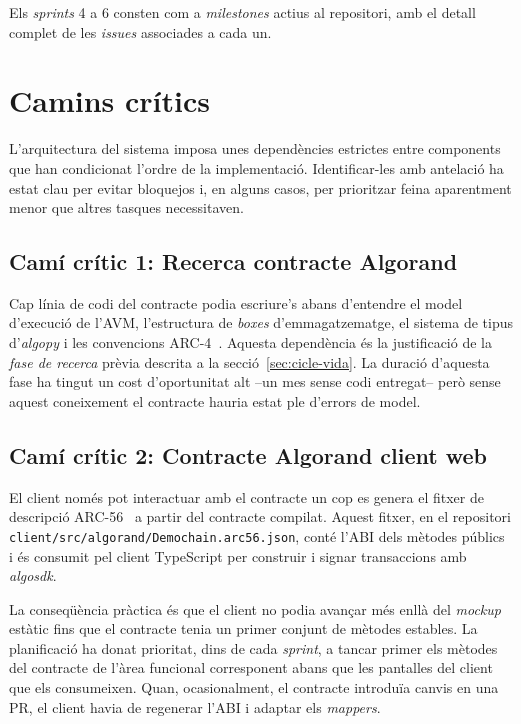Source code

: Els \emph{sprints} 4 a 6 consten com a \emph{milestones} actius al repositori, amb el detall complet de les
\emph{issues} associades a cada un.



\section{Camins crítics}
\label{sec:camins-critics}

L'arquitectura del sistema imposa unes dependències estrictes entre components que han condicionat l'ordre de la
implementació.
Identificar-les amb antelació ha estat clau per evitar bloquejos i, en alguns casos, per prioritzar feina aparentment
menor que altres tasques necessitaven.

\subsection{Camí crític 1: Recerca \textrightarrow{} contracte Algorand}
\label{subsec:cami-critic-1:-recerca-contracte-algorand}

Cap línia de codi del contracte podia escriure's abans d'entendre el model d'execució de l'\ac{AVM}, l'estructura de
\emph{boxes} d'emmagatzematge, el sistema de tipus d'\emph{algopy} i les convencions
\ac{ARC}-4~\cite{algorandfoundation2023arc4}.
Aquesta dependència és la justificació de la \emph{fase de recerca} prèvia descrita a la secció~\ref{sec:cicle-vida}.
La duració d'aquesta fase ha tingut un cost d'oportunitat alt --un mes sense codi entregat-- però sense aquest
coneixement el contracte hauria estat ple d'errors de model.

\subsection{Camí crític 2: Contracte Algorand \textrightarrow{} client web}
\label{subsec:cami-critic-2:-contracte-algorand-client-web}

El client només pot interactuar amb el contracte un cop es genera el fitxer de descripció
\ac{ARC}-56~\cite{algorandfoundation2023arc56} a partir del contracte compilat.
Aquest fitxer, en el repositori \texttt{client/src/algorand/Demochain.arc56.json}, conté l'\ac{ABI} dels mètodes públics
i és consumit pel client TypeScript per construir i signar transaccions amb \emph{algosdk}.

La conseqüència pràctica és que el client no podia avançar més enllà del \emph{mockup} estàtic fins que el contracte
tenia un primer conjunt de mètodes estables.
La planificació ha donat prioritat, dins de cada \emph{sprint}, a tancar primer els mètodes del contracte de l'àrea
funcional corresponent abans que les pantalles del client que els consumeixen.
Quan, ocasionalment, el contracte introduïa canvis en una \ac{PR}, el client havia de regenerar l'\ac{ABI} i adaptar els
\emph{mappers}.


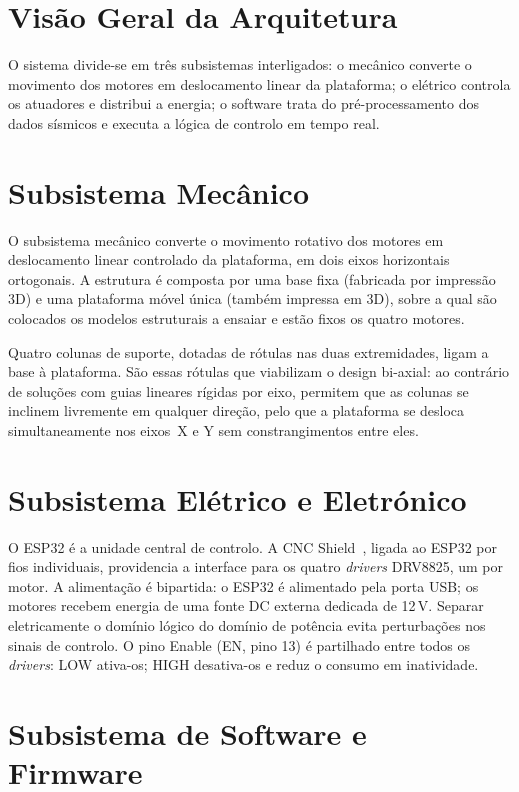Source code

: \section{Visão Geral da Arquitetura}
\label{sec:visao-geral}

O sistema divide-se em três subsistemas interligados: o mecânico converte o movimento dos motores em deslocamento linear da plataforma; o elétrico controla os atuadores e distribui a energia; o software trata do pré-processamento dos dados sísmicos e executa a lógica de controlo em tempo real.

\section{Subsistema Mecânico}
\label{sec:subsistema-mecanico}

O subsistema mecânico converte o movimento rotativo dos motores em deslocamento linear controlado da plataforma, em dois eixos horizontais ortogonais. A estrutura é composta por uma base fixa (fabricada por impressão 3D) e uma plataforma móvel única (também impressa em 3D), sobre a qual são colocados os modelos estruturais a ensaiar e estão fixos os quatro motores.

Quatro colunas de suporte, dotadas de rótulas nas duas extremidades, ligam a base à plataforma. São essas rótulas que viabilizam o design bi-axial: ao contrário de soluções com guias lineares rígidas por eixo, permitem que as colunas se inclinem livremente em qualquer direção, pelo que a plataforma se desloca simultaneamente nos eixos~X e Y sem constrangimentos entre eles.

\section{Subsistema Elétrico e Eletrónico}
\label{sec:subsistema-eletrico}

O ESP32 é a unidade central de controlo. A CNC Shield~\cite{JoyITCNCKit2}, ligada ao ESP32 por fios individuais, providencia a interface para os quatro \textit{drivers} DRV8825, um por motor. A alimentação é bipartida: o ESP32 é alimentado pela porta USB; os motores recebem energia de uma fonte DC externa dedicada de 12\,V. Separar eletricamente o domínio lógico do domínio de potência evita perturbações nos sinais de controlo. O pino Enable (EN, pino 13) é partilhado entre todos os \textit{drivers}: LOW ativa-os; HIGH desativa-os e reduz o consumo em inatividade.

\section{Subsistema de Software e Firmware}
\label{sec:subsistema-software}

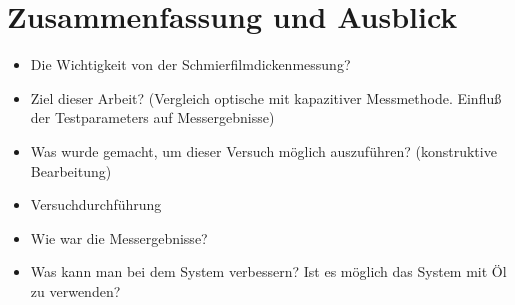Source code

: \chapter{Zusammenfassung und Ausblick}
\label{zusammenfassung_und_ausblick}

\begin{itemize}
    \item Die Wichtigkeit von der Schmierfilmdickenmessung?
    \item Ziel dieser Arbeit? (Vergleich optische mit kapazitiver Messmethode. Einfluß der Testparameters auf Messergebnisse)
    \item Was wurde gemacht, um dieser Versuch möglich auszuführen? (konstruktive Bearbeitung)
    \item Versuchdurchführung
    \item Wie war die Messergebnisse?
    \item Was kann man bei dem System verbessern? Ist es möglich das System mit Öl zu verwenden?
\end{itemize}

* [WHAT TO DO]:
Start with the line above that contains "Cap línia de" and end with the line that contains "Aquest fitxer, en". Write out those lines exactly, and only those.

* [RESPONSE]:
Cap línia de codi del contracte podia escriure's abans d'entendre el model d'execució de l'\ac{AVM}, l'estructura de
\emph{boxes} d'emmagatzematge, el sistema de tipus d'\emph{algopy} i les convencions
\ac{ARC}-4~\cite{algorandfoundation2023arc4}.
Aquesta dependència és la justificació de la \emph{fase de recerca} prèvia descrita a la secció~\ref{sec:cicle-vida}.
La duració d'aquesta fase ha tingut un cost d'oportunitat alt --un mes sense codi entregat-- però sense aquest
coneixement el contracte hauria estat ple d'errors de model.

\subsection{Camí crític 2: Contracte Algorand \textrightarrow{} client web}
\label{subsec:cami-critic-2:-contracte-algorand-client-web}

El client només pot interactuar amb el contracte un cop es genera el fitxer de descripció
\ac{ARC}-56~\cite{algorandfoundation2023arc56} a partir del contracte compilat.
Aquest fitxer, en el repositori \texttt{client/src/algorand/Demochain.arc56.json}, conté l'\ac{ABI} dels mètodes públics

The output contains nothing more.